Prof. Dr. Özlem Karaırmak, koronavirüs salgını sürecinde belirsizlik, kaygı ve stresin insanların üzerindeki etkilerini araştırdı. Araştırmaya göre her 4 kişiden biri işini kaybetme korkusu yaşıyor, yarısından fazlası ise ekonomik açıdan kaygılı. Yoksul kesim başkalarından yardım ve destek geleceğine daha az inanıyor.

Bahçeşehir Üniversitesi Eğitim Bilimleri Fakültesi, Psikolojik Danışma ve Rehberlik Anabilim Dalı Başkanı Prof. Dr. Özlem Karaırmak salgının insanların psikolojisini nasıl etkilediğini araştırdı. Birgün Gazetesi'nin haberine göre araştırma kapsamında 25-65 yaş arası bin 458 kişi ile çevrimiçi yollardan görüşüldü. Katılımcıların yüzde 45’i evli ve yüzde 42’si çocuk sahibi. Yüzde 28’inin uzaktan eğitime devam eden çocuğu var.

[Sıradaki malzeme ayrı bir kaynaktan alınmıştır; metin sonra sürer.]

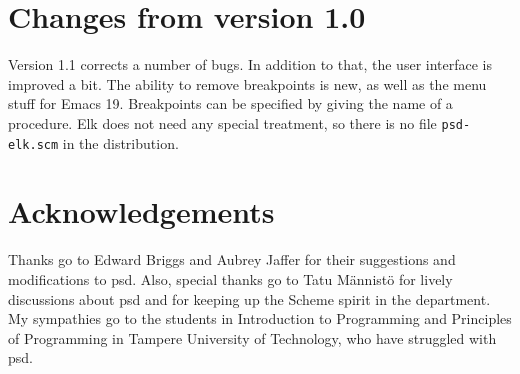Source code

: \section{Changes from version 1.0}

Version 1.1 corrects a number of bugs. In addition to that, the user
interface is improved a bit. The ability to remove breakpoints is new,
as well as the menu stuff for Emacs 19. Breakpoints can be specified
by giving the name of a procedure. Elk does not need any special
treatment, so there is no file {\tt psd-elk.scm} in the distribution.

\section{Acknowledgements}

Thanks go to Edward Briggs and Aubrey Jaffer for their suggestions and
modifications to psd. Also, special thanks go to Tatu M\"annist\"o for
lively discussions about psd and for keeping up the Scheme spirit in
the department. My sympathies go to the students in Introduction to
Programming and Principles of Programming in Tampere University of
Technology, who have struggled with psd.




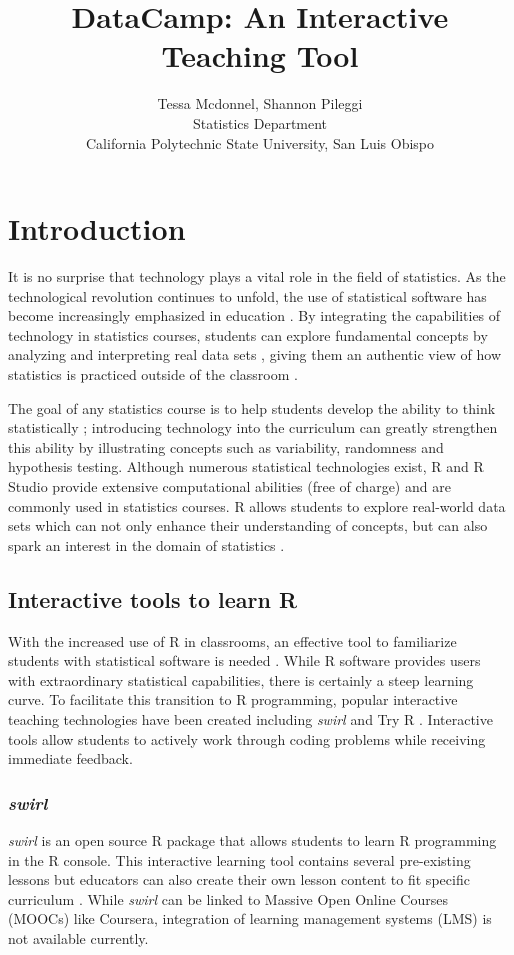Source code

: \documentclass[12pt]{article}\usepackage[]{graphicx}\usepackage[]{color}
\title{DataCamp: An Interactive Teaching Tool}
\author{Tessa Mcdonnel, Shannon Pileggi \\Statistics Department \\ California Polytechnic State University, San Luis Obispo}
\begin{document}
\maketitle

\section{Introduction}

\doublespacing

It is no surprise that technology plays a vital role in the field of statistics. As the technological revolution continues to
unfold, the use of statistical software has become increasingly emphasized in education \citep{AmericanStatisticalAssociation2016}. By integrating the
capabilities of technology in statistics courses, students can explore fundamental concepts by analyzing and
interpreting real data sets \citep{Chance2007, Hardin2015, Horton2014}, giving them an authentic view of how statistics is 
practiced outside of the
classroom \citep{Wang2017}.

The goal of any statistics course is to help students develop the ability to think statistically
\citep{AmericanStatisticalAssociation2016}; introducing technology into the curriculum can greatly strengthen this ability by illustrating concepts such as
variability, randomness and hypothesis testing. Although numerous statistical technologies exist, R and R Studio
provide extensive computational abilities (free of charge) and are commonly used in statistics courses. R
allows students to explore real-world data sets which can not only enhance their understanding of concepts, but can also spark
an interest in the domain of statistics \citep{Wang2017}.


\subsection{Interactive tools to learn R}
With the increased use of R in classrooms, an effective tool to familiarize students with statistical software is needed
\citep{Baumer2014}. While R software provides users with extraordinary statistical capabilities, there is certainly a steep learning curve. To facilitate
this transition to R programming, popular interactive teaching technologies have been created including \textit{swirl} \citep{Kross} and Try R \citep{TryR}. 
Interactive tools allow students to actively work through coding problems while receiving immediate feedback.

\subsubsection{\textit{swirl}}
\textit{swirl} \citep{Kross} is an
open source R package that allows students to learn R programming in the R console. This interactive learning tool
contains several pre-existing lessons but educators can also create their own
lesson content to fit specific curriculum \citep{Carchedi2014}.
While \textit{swirl} can be linked to Massive Open Online Courses (MOOCs) like Coursera, integration of learning management 
systems (LMS) is not available currently. 
\end{document}

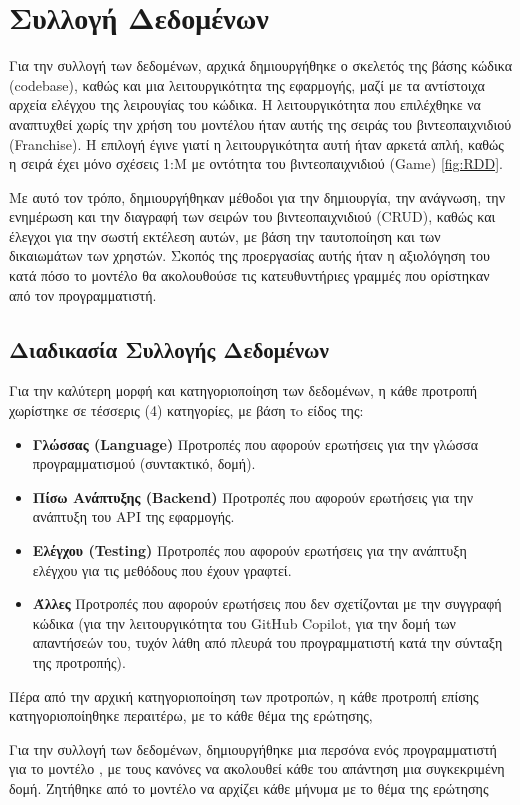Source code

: \section{Συλλογή Δεδομένων}

Για την συλλογή των δεδομένων, αρχικά δημιουργήθηκε ο σκελετός της βάσης κώδικα \textlatin{(codebase)}, καθώς και μια λειτουργικότητα της εφαρμογής, μαζί με τα αντίστοιχα αρχεία ελέγχου της λειρουγίας του κώδικα. Η λειτουργικότητα που επιλέχθηκε να αναπτυχθεί χωρίς την χρήση του μοντέλου ήταν αυτής της σειράς του βιντεοπαιχνιδιού \textlatin{(Franchise)}. Η επιλογή έγινε γιατί η λειτουργικότητα αυτή ήταν αρκετά απλή, καθώς η σειρά έχει μόνο σχέσεις 1:Μ με οντότητα του βιντεοπαιχνιδιού \textlatin{(Game)} \ref{fig:RDD}. 

Με αυτό τον τρόπο, δημιουργήθηκαν μέθοδοι για την δημιουργία, την ανάγνωση, την ενημέρωση και την διαγραφή των σειρών του βιντεοπαιχνιδιού \textlatin{(CRUD)}, καθώς και έλεγχοι για την σωστή εκτέλεση αυτών, με βάση την ταυτοποίηση και των δικαιωμάτων των χρηστών. Σκοπός της προεργασίας αυτής ήταν η αξιολόγηση του κατά πόσο το μοντέλο θα ακολουθούσε τις κατευθυντήριες γραμμές που ορίστηκαν από τον προγραμματιστή.

\subsection{Διαδικασία Συλλογής Δεδομένων}
Για την καλύτερη μορφή και κατηγοριοποίηση των δεδομένων, η κάθε προτροπή χωρίστηκε σε τέσσερις (4) κατηγορίες, με βάση τo είδος της:

\begin{itemize}
  \item \textbf{Γλώσσας (\textlatin{Language})} Προτροπές που αφορούν ερωτήσεις για την γλώσσα προγραμματισμού (συντακτικό, δομή).
  \item \textbf{Πίσω  Ανάπτυξης (\textlatin{Backend})} Προτροπές που αφορούν ερωτήσεις για την ανάπτυξη του \textlatin{API} της εφαρμογής.
  \item \textbf{Ελέγχου (\textlatin{Testing})} Προτροπές που αφορούν ερωτήσεις για την ανάπτυξη ελέγχου για τις μεθόδους που έχουν γραφτεί.
  \item \textbf{Άλλες} Προτροπές που αφορούν ερωτήσεις που δεν σχετίζονται με την συγγραφή κώδικα (για την λειτουργικότητα του \textlatin{GitHub Copilot}, για την δομή των απαντήσεών του, τυχόν λάθη από πλευρά του προγραμματιστή κατά την σύνταξη της προτροπής).
\end{itemize}

Πέρα από την αρχική κατηγοριοποίηση των προτροπών, η κάθε προτροπή επίσης κατηγοριοποίηθηκε περαιτέρω, με το κάθε θέμα της ερώτησης,  

Για την συλλογή των δεδομένων, δημιουργήθηκε μια περσόνα ενός προγραμματιστή για το μοντέλο \cite{zhou2024sotopia,AitBaha2023, xu2023expertprompting}, με τους κανόνες να ακολουθεί κάθε του απάντηση μια συγκεκριμένη δομή. Ζητήθηκε από το μοντέλο να αρχίζει κάθε μήνυμα με το θέμα της ερώτησης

Çalışma sonuçlarından en dikkat çekici olanları şöyle sıralanıyor:
* Yüzde 49’u kendisi, yüzde 79’u ise sevdikleri için salgını tehdit görüyor.
* Yüzde 85’i vaka sayısının artmasından, yüzde 60’ı günlük hayatındaki kısıtlamalardan, yüzde 80’i yaşam şartlarının ne zaman sona ereceğinin belirsizliğinden endişeli.
* Yüzde 62’si Covid 19 hakkında kendini yeteri kadar bilgi sahibi görüyor.
* Yüzde 68’i aile ve arkadaşlardan aldığı sosyal desteği yeterli buluyor.
* Yüzde 54’ü bu süreçte yeni uğraşlar (yeni yemekler, çok parçalı yap-bozlar, örgü vb.) edinmiş.
* Yüzde 80’i Covid-19 gündemini çok sık takip ediyor.
* Yüzde 58’i çok ciddi ekonomik kaygılar yaşıyor.
* Yüzde 25’i işini kaybetmekten korkuyor.
KADINLAR DAHA ENDİŞELİ AMA DAHA GÜVENLİ
Bazı özelliklere göre kaygı ve endişeler şöyle ayrılıyor:
Cinsiyet: Kadınlar belirsizlikten dolayı daha kaygılı, stresli ve üzüntülü. Ancak belirsizlik erkeklerin eyleme geçmesini daha fazla engelliyor. Kadınlar, virüsün kontrolünde bilim insanları, doktorlar gibi başkalarından gelecek yardıma daha fazla güveniyor. Erkeklere göre, stresle baş etme becerilerinde kendilerini daha fazla kaynağa ve desteğe sahip olarak algılıyor.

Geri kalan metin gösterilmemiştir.